Cognitive Distortions: Understanding and identifying various cognitive distortions are crucial for improving mental health and self-awareness.
Five-Step Strategy: Awareness, identifying secondary gains, challenging distorted thoughts, opposite thinking, and replacing with healthier thoughts are effective methods to overcome cognitive distortions.

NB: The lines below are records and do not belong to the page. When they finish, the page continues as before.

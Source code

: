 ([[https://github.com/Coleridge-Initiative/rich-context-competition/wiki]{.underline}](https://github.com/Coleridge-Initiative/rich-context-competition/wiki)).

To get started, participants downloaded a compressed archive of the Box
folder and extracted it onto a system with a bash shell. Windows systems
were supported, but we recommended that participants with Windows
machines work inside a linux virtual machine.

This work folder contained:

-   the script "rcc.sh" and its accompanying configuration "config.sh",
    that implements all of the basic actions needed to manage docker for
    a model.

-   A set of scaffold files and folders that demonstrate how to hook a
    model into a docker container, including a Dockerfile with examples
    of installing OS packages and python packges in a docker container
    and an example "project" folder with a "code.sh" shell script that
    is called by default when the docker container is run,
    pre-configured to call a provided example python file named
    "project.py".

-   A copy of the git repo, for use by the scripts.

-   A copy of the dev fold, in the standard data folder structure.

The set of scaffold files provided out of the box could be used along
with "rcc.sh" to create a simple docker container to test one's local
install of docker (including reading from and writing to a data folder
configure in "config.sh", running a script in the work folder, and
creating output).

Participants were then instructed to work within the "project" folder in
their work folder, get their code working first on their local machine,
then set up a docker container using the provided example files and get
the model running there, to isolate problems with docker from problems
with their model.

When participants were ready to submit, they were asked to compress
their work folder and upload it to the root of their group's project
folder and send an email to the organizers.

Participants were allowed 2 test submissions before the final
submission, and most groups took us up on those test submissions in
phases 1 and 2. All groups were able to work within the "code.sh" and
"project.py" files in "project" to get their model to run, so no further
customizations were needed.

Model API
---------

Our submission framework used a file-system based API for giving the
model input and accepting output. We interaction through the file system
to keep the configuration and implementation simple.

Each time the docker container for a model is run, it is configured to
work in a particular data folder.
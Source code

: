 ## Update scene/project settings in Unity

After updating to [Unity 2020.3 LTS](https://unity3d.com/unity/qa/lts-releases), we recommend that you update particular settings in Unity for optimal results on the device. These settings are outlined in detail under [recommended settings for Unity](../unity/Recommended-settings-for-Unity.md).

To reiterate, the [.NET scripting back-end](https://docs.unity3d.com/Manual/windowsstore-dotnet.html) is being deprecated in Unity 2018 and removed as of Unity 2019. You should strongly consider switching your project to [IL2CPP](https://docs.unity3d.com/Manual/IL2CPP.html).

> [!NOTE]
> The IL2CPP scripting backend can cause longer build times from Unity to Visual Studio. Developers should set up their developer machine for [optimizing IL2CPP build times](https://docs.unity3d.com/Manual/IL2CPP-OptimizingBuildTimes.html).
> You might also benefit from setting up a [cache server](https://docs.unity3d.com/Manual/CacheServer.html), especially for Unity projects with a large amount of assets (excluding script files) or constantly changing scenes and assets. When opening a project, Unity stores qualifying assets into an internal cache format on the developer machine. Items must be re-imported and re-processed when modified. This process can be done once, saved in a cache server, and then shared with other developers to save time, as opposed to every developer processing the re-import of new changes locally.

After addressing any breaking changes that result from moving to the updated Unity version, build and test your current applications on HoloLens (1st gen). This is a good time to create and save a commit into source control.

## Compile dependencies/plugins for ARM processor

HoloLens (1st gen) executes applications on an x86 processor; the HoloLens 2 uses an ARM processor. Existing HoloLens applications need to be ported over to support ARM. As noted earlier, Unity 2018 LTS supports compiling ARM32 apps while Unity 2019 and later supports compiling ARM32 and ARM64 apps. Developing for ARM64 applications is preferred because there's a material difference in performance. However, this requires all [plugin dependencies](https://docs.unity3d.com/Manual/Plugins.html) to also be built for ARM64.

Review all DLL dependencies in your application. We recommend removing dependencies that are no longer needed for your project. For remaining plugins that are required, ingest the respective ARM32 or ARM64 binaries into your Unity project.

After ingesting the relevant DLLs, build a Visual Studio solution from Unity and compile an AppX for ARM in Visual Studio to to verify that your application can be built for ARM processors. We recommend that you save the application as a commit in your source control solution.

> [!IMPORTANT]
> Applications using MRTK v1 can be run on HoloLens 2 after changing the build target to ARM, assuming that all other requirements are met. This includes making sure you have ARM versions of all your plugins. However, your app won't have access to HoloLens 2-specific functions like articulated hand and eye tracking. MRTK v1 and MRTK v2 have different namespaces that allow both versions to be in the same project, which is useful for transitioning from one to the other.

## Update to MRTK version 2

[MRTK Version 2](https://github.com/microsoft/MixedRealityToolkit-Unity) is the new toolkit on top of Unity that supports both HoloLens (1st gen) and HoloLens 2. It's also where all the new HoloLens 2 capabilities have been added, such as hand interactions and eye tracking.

Long-Term Impact: Addressing and rectifying cognitive distortions leads to better mental health, reduced anxiety and depression, and the realization of personal potential.
On Subjective Reality:
"There is no such thing as your perception being full, 100% reality."
— Rob Dial [02:30]
Defining Cognitive Distortions:
"Cognitive distortions are irrational, biased thoughts that perpetuate negative thinking patterns that you have."
— Rob Dial [05:15]
On Overgeneralization:
"I failed this test. So I'm going to fail all of my tests."
— Rob Dial [07:00]
Understanding Secondary Gains:
"In the short run, it's a defense mechanism protecting you, but in the long run, it can throw your life off course."
— Rob Dial [16:45]
Challenging Distorted Thoughts:
"Is it absolutely true that you're terrible at math? Would a friend say the same thing?"
— Rob Dial [19:25]
Replacing with Preferred Thoughts:
"If I could replace this thought with one that helps me, what would it be?"
— Rob Dial [21:15]
Final Encouragement:
"Make it your mission to make somebody else's day better. I appreciate you and I hope that you have an amazing day."
— Rob Dial [23:45]
Rob Dial's episode serves as an eye-opener for anyone striving to enhance their self-awareness and mental well-being. By unpacking the intricacies of cognitive distortions and providing actionable steps to overcome them, Rob empowers listeners to reclaim control over their perceptions and, consequently, their lives. This episode is a must-listen for those seeking to break free from negative thought patterns and cultivate a more balanced and fulfilling existence.